Author: Rick McElroy, Security Strategist, Carbon Black
In my previous blog, I discussed my intent to highlight the 10 most important questions CEOs should be asking their teams, through a series of blog posts.
As the first blog in this series, let’s start with the first question CEOs should ask: “How can the structure of the team in-charge help us to better manage risk?”
By answering this, you will gain insight into the overall structure and maturity of risk management in your organization. Here are some guiding questions to help you kickstart the process of achieving a well-defined risk management strategy:
Who is actually responsible for managing and accepting risk in the organization?
Do you have someone responsible for risk management? Is there someone responsible for information security? Is someone responsible for compliance (if applicable)
Is this decentralized or centralized? How many staff members are dedicated to managing risk?
Your team should be able to describe how the overall program is managed and organized.
Bonus points for organizations who have these answers ready for external auditors or customers who may ask. Risk response must be on-time, immediate and should not need a long data-gathering exercise.
What is our risk tolerance?
CEOs and boards should drive the acceptable level of risk tolerance for an organization.
“Risk tolerance is defined as the level of risk or degree of uncertainty that is acceptable to organizations and is a key element of the organizational risk frame. An organization’s risk tolerance level is the amount of corporate data and systems that can be risked to an acceptable level.
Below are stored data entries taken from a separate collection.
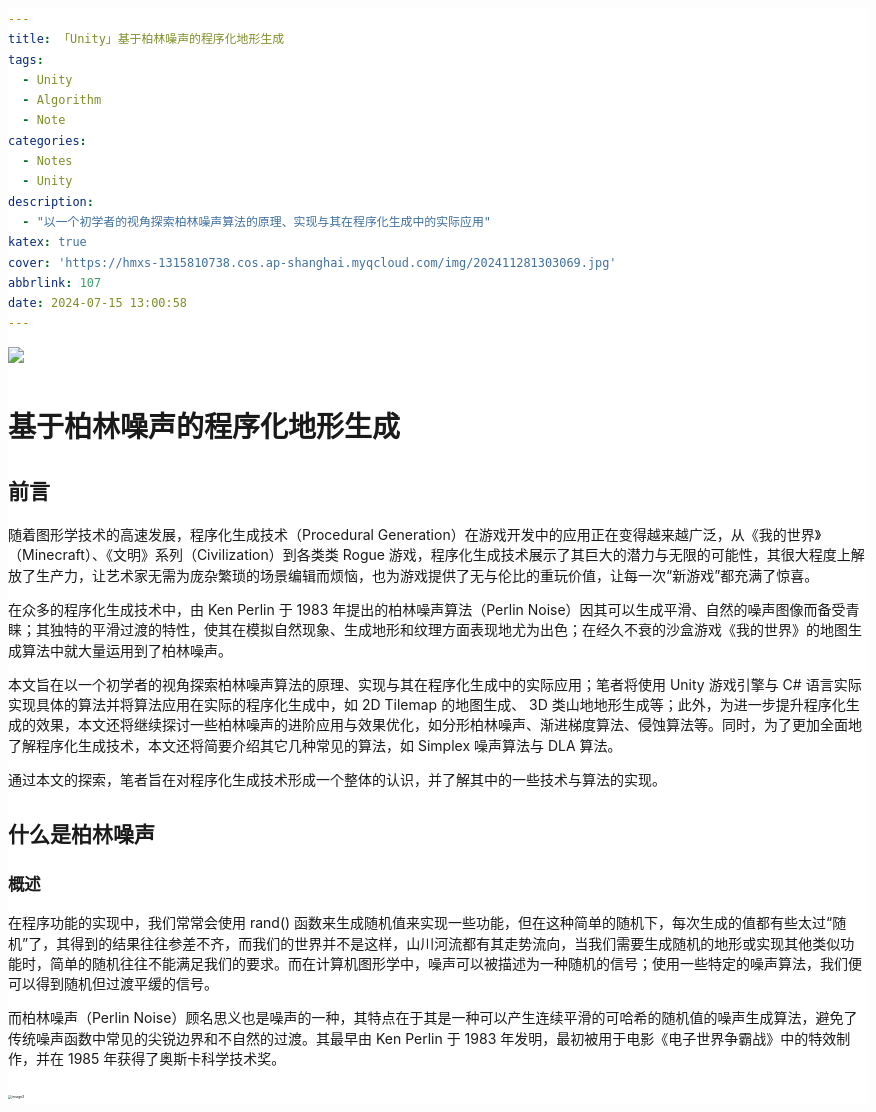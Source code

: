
```yaml
---
title: 「Unity」基于柏林噪声的程序化地形生成
tags:
  - Unity
  - Algorithm
  - Note
categories:
  - Notes
  - Unity
description:
  - "以一个初学者的视角探索柏林噪声算法的原理、实现与其在程序化生成中的实际应用"
katex: true
cover: 'https://hmxs-1315810738.cos.ap-shanghai.myqcloud.com/img/202411281303069.jpg'
abbrlink: 107
date: 2024-07-15 13:00:58
---
```


![](https://hmxs-1315810738.cos.ap-shanghai.myqcloud.com/img/202411281303069.jpg)

# 基于柏林噪声的程序化地形生成

## 前言

随着图形学技术的高速发展，程序化生成技术（Procedural Generation）在游戏开发中的应用正在变得越来越广泛，从《我的世界》（Minecraft）、《文明》系列（Civilization）到各类类 Rogue 游戏，程序化生成技术展示了其巨大的潜力与无限的可能性，其很大程度上解放了生产力，让艺术家无需为庞杂繁琐的场景编辑而烦恼，也为游戏提供了无与伦比的重玩价值，让每一次“新游戏”都充满了惊喜。

在众多的程序化生成技术中，由 Ken Perlin 于 1983 年提出的柏林噪声算法（Perlin Noise）因其可以生成平滑、自然的噪声图像而备受青睐；其独特的平滑过渡的特性，使其在模拟自然现象、生成地形和纹理方面表现地尤为出色；在经久不衰的沙盒游戏《我的世界》的地图生成算法中就大量运用到了柏林噪声。

本文旨在以一个初学者的视角探索柏林噪声算法的原理、实现与其在程序化生成中的实际应用；笔者将使用 Unity 游戏引擎与 C# 语言实际实现具体的算法并将算法应用在实际的程序化生成中，如 2D Tilemap 的地图生成、 3D 类山地地形生成等；此外，为进一步提升程序化生成的效果，本文还将继续探讨一些柏林噪声的进阶应用与效果优化，如分形柏林噪声、渐进梯度算法、侵蚀算法等。同时，为了更加全面地了解程序化生成技术，本文还将简要介绍其它几种常见的算法，如 Simplex 噪声算法与 DLA 算法。

通过本文的探索，笔者旨在对程序化生成技术形成一个整体的认识，并了解其中的一些技术与算法的实现。

## 什么是柏林噪声

### 概述

在程序功能的实现中，我们常常会使用 rand() 函数来生成随机值来实现一些功能，但在这种简单的随机下，每次生成的值都有些太过“随机”了，其得到的结果往往参差不齐，而我们的世界并不是这样，山川河流都有其走势流向，当我们需要生成随机的地形或实现其他类似功能时，简单的随机往往不能满足我们的要求。而在计算机图形学中，噪声可以被描述为一种随机的信号；使用一些特定的噪声算法，我们便可以得到随机但过渡平缓的信号。

而柏林噪声（Perlin Noise）顾名思义也是噪声的一种，其特点在于其是一种可以产生连续平滑的可哈希的随机值的噪声生成算法，避免了传统噪声函数中常见的尖锐边界和不自然的过渡。其最早由 Ken Perlin 于 1983 年发明，最初被用于电影《电子世界争霸战》中的特效制作，并在 1985 年获得了奥斯卡科学技术奖。

<img src="https://hmxs-1315810738.cos.ap-shanghai.myqcloud.com/img/202411281315736.png" alt="image3" style="zoom:25%;" />
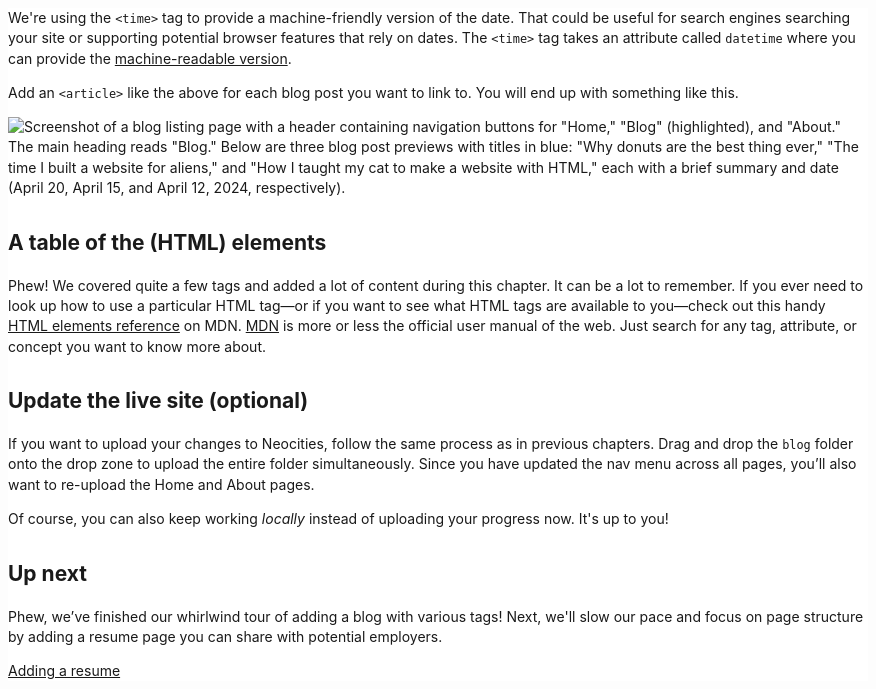 We're using the `<time>` tag to provide a machine-friendly version of the date. That could be useful for search engines searching your site or supporting potential browser features that rely on dates. The `<time>` tag takes an attribute called `datetime` where you can provide the [machine-readable version](https://developer.mozilla.org/en-US/docs/Web/HTML/Element/time#valid_datetime_values).

Add an `<article>` like the above for each blog post you want to link to. You will end up with something like this.

![Screenshot of a blog listing page with a header containing navigation buttons for "Home," "Blog" (highlighted), and "About." The main heading reads "Blog." Below are three blog post previews with titles in blue: "Why donuts are the best thing ever," "The time I built a website for aliens," and "How I taught my cat to make a website with HTML," each with a brief summary and date (April 20, April 15, and April 12, 2024, respectively).](/assets/img/adding-a-blog-12.webp)

## A table of the (HTML) elements

Phew! We covered quite a few tags and added a lot of content during this chapter. It can be a lot to remember. If you ever need to look up how to use a particular HTML tag—or if you want to see what HTML tags are available to you—check out this handy [HTML elements reference](https://developer.mozilla.org/en-US/docs/Web/HTML/Element) on MDN. [MDN](https://developer.mozilla.org) is more or less the official user manual of the web. Just search for any tag, attribute, or concept you want to know more about.

## Update the live site (optional)

If you want to upload your changes to Neocities, follow the same process as in previous chapters. Drag and drop the `blog` folder onto the drop zone to upload the entire folder simultaneously. Since you have updated the nav menu across all pages, you’ll also want to re-upload the Home and About pages.

Of course, you can also keep working _locally_ instead of uploading your progress now. It's up to you!

## Up next

Phew, we’ve finished our whirlwind tour of adding a blog with various tags! Next, we'll slow our pace and focus on page structure by adding a resume page you can share with potential employers.

[Adding a resume](/adding-a-resume)
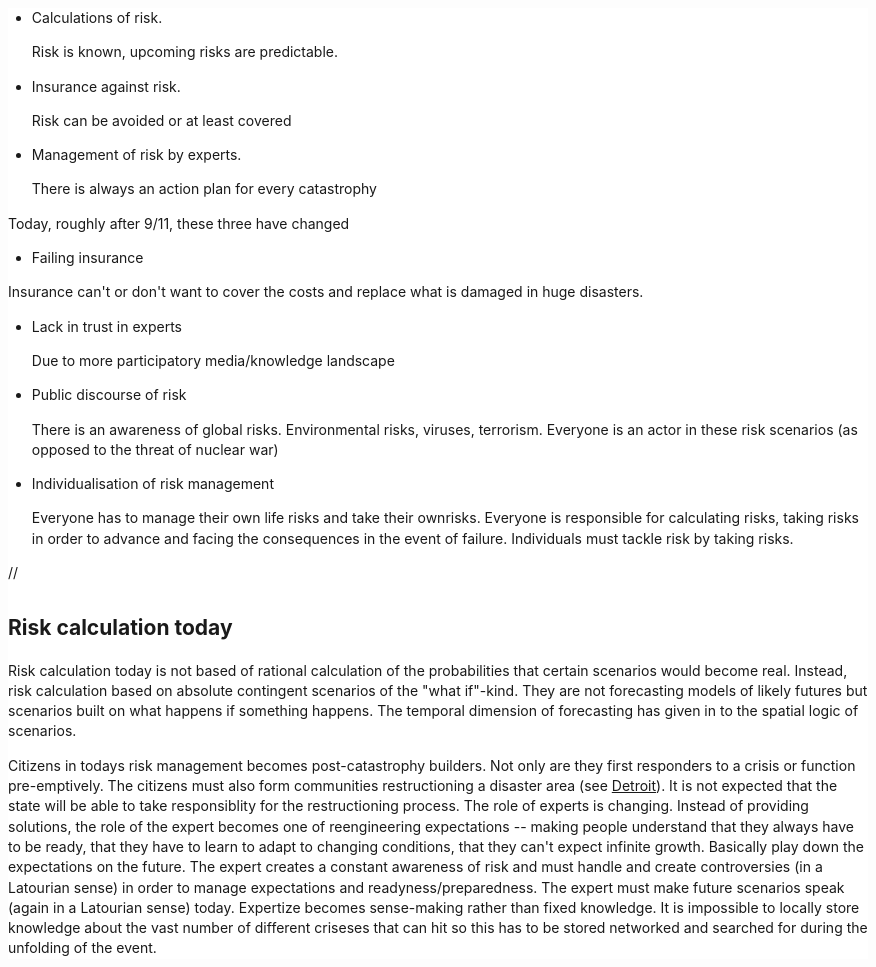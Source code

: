  * Calculations of risk.

	Risk is known, upcoming risks are predictable. 

  * Insurance against risk.

	Risk can be avoided or at least covered

  * Management of risk by experts.

	There is always an action plan for every catastrophy


Today, roughly after 9/11, these three have changed

  * Failing insurance

  Insurance can't or don't want to cover the costs and replace what is damaged in huge disasters.

  * Lack in trust in experts

	Due to more participatory media/knowledge landscape

  * Public discourse of risk

	There is an awareness of global risks. Environmental risks, viruses, terrorism. Everyone is an actor in these risk scenarios (as opposed to the threat of nuclear war) 

  * Individualisation of risk management

	Everyone has to manage their own life risks and take their ownrisks. Everyone is responsible for calculating risks, taking risks in order to advance and facing the consequences in the event of failure. Individuals must tackle risk by taking risks. 


//
## Risk calculation today
  Risk calculation today is not based of rational calculation of the
  probabilities that certain scenarios would become real. Instead, risk
  calculation based on absolute contingent scenarios of the "what
  if"-kind. They are not forecasting models of likely futures but
  scenarios built on what happens if something happens. The temporal
  dimension of forecasting has given in to the spatial logic of
  scenarios.
 
 Citizens in todays risk management becomes post-catastrophy builders.
  Not only are they first responders to a crisis or function
  pre-emptively. The citizens must also form communities restructioning
  a disaster area (see [Detroit]). It is not expected that the state will
  be able to take responsiblity for the restructioning process.
  The role of experts is changing. Instead of providing solutions, the
  role of the expert becomes one of reengineering expectations -- making
  people understand that they always have to be ready, that they have to
  learn to adapt to changing conditions, that they can't expect infinite
  growth. Basically play down the expectations on the future. The expert
  creates a constant awareness of risk and must handle and create
  controversies (in a Latourian sense) in order to manage expectations
  and readyness/preparedness. The expert must make future scenarios
  speak (again in a Latourian sense) today. Expertize becomes
  sense-making rather than fixed knowledge. It is impossible to locally
  store knowledge about the vast number of different criseses that can
  hit so this has to be stored networked and searched for during the
  unfolding of the event.


  [Nigel Thift, Out of Order]: http://books.google.com/books?id%3DgCaSak1QcAgC&d
  [their theoretical reports]: http://changeobserver.designobserver.com/entry.html?entry%3D13478
  [see Abstract Hacktivism]: http://www.isk-gbg.org/abstracthacktivism/
  [flow control]: http://www.expressen.se/debatt/1.2337927/christopher-kullenberg-akrobatikrekord-i-regeringskonst
  [Detroit]: http://www.shareable.net/blog/detroit-community-resilience-and-the-american-dream
  [technologies of humility]: http://2020science.org/2008/12/24/a-manifesto-for-socially-relevant-science-and-technology/
  [cybernetics]: http://blay.se/cybernetics/
  [Copyriot]: http://copyriot.se/2010/01/13/pirate-politics-from-accelerationism-to-escalationism/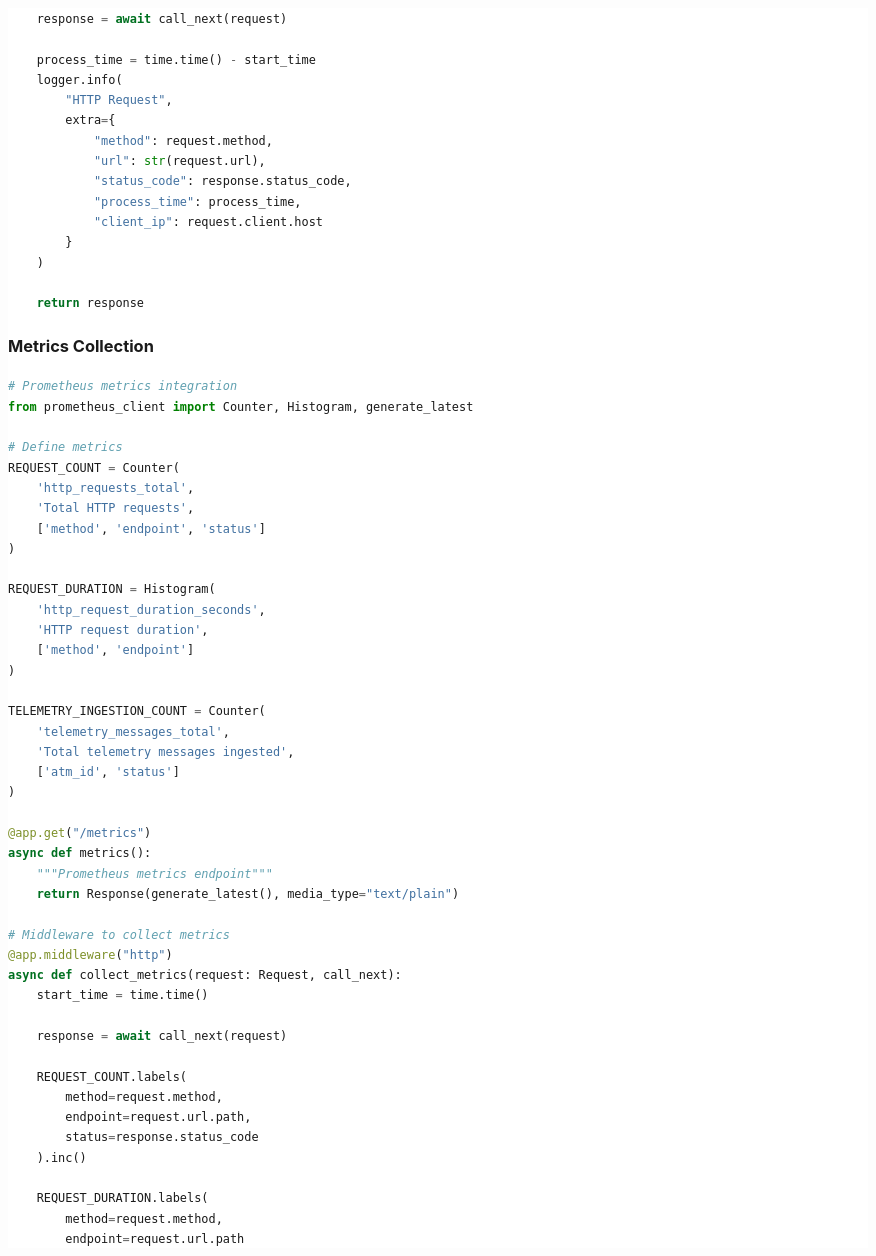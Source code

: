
 ```python
    response = await call_next(request)

    process_time = time.time() - start_time
    logger.info(
        "HTTP Request",
        extra={
            "method": request.method,
            "url": str(request.url),
            "status_code": response.status_code,
            "process_time": process_time,
            "client_ip": request.client.host
        }
    )

    return response
```

### Metrics Collection

```python
# Prometheus metrics integration
from prometheus_client import Counter, Histogram, generate_latest

# Define metrics
REQUEST_COUNT = Counter(
    'http_requests_total',
    'Total HTTP requests',
    ['method', 'endpoint', 'status']
)

REQUEST_DURATION = Histogram(
    'http_request_duration_seconds',
    'HTTP request duration',
    ['method', 'endpoint']
)

TELEMETRY_INGESTION_COUNT = Counter(
    'telemetry_messages_total',
    'Total telemetry messages ingested',
    ['atm_id', 'status']
)

@app.get("/metrics")
async def metrics():
    """Prometheus metrics endpoint"""
    return Response(generate_latest(), media_type="text/plain")

# Middleware to collect metrics
@app.middleware("http")
async def collect_metrics(request: Request, call_next):
    start_time = time.time()

    response = await call_next(request)

    REQUEST_COUNT.labels(
        method=request.method,
        endpoint=request.url.path,
        status=response.status_code
    ).inc()

    REQUEST_DURATION.labels(
        method=request.method,
        endpoint=request.url.path
```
Having a defined risk tolerance level means the security program knows the degree that management requires the organization to be protected against the threats they face.”
Giving tolerance guidance to your team will ensure they align to your Commander’s intent – the purpose and conditions that describe your idea of a successful outcome of a mission – and allow them to manage risk at appropriate levels.
When is risk being considered?
Is it baked into the upstream decision-making process or is it considered throughout the life cycle of the business?
Your team should help you understand where risk decisions are being made and if the gates are commensurate with the risk. This will also speak to the maturity of your risk management program.
Where is the current list of risks?
Risks come in all shapes and forms. Some risks are really business opportunities waiting to be taken advantage of. Organizations that can manage risk well will not only do a better job of protecting itself from cyber threats but will also gain a long-term competitive advantage. Risk is not always inherently a bad thing.
For most organizations risks will fall into the following category:
Industry and Competitive Risks
Knowing where to get appropriate information in a timely fashion is crucial to making accurate risk-based decisions. For example, mature organizations have moved necessary sources to online dashboards to update downstream risk data in real-time.
How are risks being managed and communicated? What’s the cadence of meetings?
This final question will allow you, as the CEO, to understand whether your organization embraces open and transparent risk discussions and identify unknown risks that are not detected, communicated or managed appropriately. This will also ensure risk discussions are a part of the ongoing business process and not just when risks uncover.